My goal is to just continue to do my best, and to also live my life and have fun, but not give up entirely. I decided that I would stop double tracking every morsel I eat in both weight watchers and the fitbit dashboard. It’s almost become down right obsessive spending too much time weighing exactly everything that goes in my mouth and writing it down and entering nutrition information in two places, and then feeling guilty because fitbit tells me I didn’t burn enough calories running and walking all day to even eat 1200 calories that day when I still have points left! That’s just not good… it’s just not healthy, and being healthy is the ultimate goal, right?!

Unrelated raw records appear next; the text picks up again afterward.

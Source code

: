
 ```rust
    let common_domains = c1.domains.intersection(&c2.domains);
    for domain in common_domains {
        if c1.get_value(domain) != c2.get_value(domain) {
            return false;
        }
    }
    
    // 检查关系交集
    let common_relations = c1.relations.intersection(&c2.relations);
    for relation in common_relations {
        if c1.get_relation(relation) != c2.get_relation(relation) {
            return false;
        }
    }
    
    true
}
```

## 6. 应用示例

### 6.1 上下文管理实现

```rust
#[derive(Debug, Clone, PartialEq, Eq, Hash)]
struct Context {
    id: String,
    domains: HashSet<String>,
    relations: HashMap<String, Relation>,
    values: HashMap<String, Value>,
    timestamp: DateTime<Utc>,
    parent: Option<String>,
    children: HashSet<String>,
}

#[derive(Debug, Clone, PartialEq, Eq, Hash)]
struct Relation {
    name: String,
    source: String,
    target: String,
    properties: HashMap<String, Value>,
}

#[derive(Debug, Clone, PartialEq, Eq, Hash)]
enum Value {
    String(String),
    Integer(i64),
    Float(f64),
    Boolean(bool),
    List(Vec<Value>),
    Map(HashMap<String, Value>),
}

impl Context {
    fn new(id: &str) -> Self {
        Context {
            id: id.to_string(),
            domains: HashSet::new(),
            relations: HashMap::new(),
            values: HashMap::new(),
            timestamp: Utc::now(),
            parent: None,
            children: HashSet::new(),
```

Ok, so after all that bitching and moaning, I forgot there is still some good news here to report! I now have an official weigh-in record in the 130’s!!! Woo hoo! So here’s to having an over-point week with a weight loss!
Weight: 139.2 lbs
Change this week: -1.1 lbs
Total lost: -61.9 lbs
You can also check all my weight loss progress logs here 😉
And if you’re wondering, it’s not actually week 29 on Weight Watchers, it’s just week 29 of giving weekly updates since re-committing myself to the program.